WHAT NEEDS TO BE DONE: Where "label" occurs in a line of the entries below, copy that line.

Rendered images with source text:
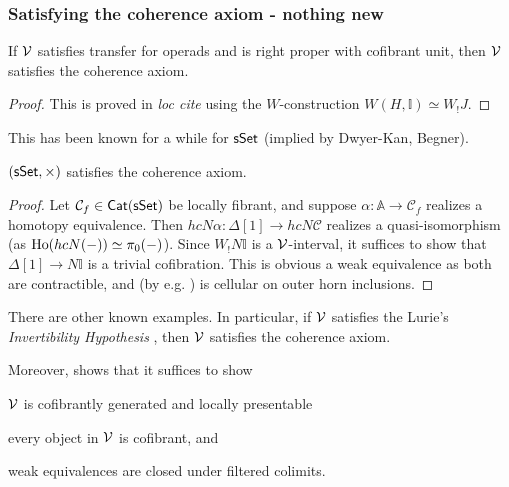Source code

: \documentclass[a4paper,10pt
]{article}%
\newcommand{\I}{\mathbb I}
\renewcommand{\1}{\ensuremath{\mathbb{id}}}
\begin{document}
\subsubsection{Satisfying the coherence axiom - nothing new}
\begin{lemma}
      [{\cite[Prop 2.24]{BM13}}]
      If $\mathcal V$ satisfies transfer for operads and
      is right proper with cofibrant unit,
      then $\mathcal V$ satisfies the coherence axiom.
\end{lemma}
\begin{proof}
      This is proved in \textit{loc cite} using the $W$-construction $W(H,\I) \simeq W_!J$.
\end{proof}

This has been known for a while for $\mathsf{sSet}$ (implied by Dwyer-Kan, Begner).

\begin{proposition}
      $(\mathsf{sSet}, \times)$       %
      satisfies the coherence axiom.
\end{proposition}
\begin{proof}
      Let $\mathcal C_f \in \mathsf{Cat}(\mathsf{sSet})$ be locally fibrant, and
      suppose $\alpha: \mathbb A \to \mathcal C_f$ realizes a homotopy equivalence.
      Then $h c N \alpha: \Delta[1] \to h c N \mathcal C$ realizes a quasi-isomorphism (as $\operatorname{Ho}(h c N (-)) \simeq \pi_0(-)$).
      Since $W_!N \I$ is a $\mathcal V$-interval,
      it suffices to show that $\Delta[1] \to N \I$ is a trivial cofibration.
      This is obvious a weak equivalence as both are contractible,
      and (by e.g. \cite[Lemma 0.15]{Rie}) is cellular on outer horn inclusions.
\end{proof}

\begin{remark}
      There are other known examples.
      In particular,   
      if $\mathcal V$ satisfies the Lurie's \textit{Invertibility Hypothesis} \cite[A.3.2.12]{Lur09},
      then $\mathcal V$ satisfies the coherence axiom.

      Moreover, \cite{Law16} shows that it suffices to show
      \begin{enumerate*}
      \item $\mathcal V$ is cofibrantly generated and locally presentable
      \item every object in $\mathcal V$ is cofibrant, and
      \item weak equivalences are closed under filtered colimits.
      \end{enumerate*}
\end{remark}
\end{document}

...

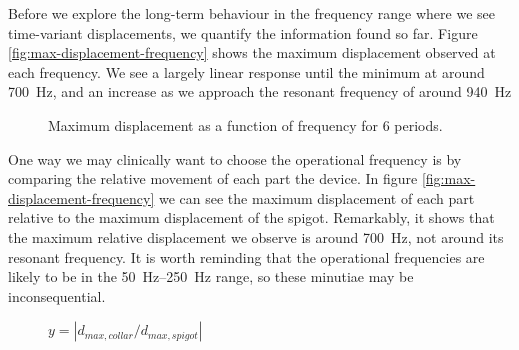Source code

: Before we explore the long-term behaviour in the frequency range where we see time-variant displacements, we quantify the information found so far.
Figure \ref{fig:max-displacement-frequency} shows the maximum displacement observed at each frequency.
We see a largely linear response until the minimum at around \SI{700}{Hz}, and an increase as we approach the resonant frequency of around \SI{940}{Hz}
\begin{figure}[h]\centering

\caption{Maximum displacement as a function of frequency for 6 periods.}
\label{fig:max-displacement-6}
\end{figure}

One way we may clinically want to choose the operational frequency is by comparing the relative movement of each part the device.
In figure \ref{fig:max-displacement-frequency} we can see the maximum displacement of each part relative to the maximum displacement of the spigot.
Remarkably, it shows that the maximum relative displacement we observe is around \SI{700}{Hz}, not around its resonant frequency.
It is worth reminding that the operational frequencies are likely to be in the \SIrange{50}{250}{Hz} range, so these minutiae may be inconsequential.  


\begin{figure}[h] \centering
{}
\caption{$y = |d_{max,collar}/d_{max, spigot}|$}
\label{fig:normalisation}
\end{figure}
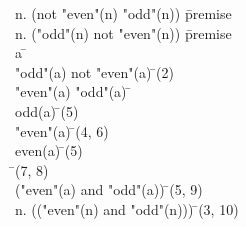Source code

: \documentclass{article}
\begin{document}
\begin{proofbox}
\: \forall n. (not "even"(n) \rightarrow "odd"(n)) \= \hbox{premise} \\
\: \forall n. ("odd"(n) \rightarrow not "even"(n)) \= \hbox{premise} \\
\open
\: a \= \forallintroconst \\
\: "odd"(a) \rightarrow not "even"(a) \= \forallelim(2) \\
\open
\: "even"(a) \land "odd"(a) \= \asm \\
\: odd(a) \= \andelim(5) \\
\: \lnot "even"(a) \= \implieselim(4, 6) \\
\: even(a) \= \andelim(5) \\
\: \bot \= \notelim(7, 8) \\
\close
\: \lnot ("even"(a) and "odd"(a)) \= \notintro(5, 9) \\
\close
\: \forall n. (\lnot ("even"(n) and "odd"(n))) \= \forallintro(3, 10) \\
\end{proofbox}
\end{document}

SOLUTION TO THIS EXERCISE:
\label{fig:max-displacement-6}
\label{fig:normalisation}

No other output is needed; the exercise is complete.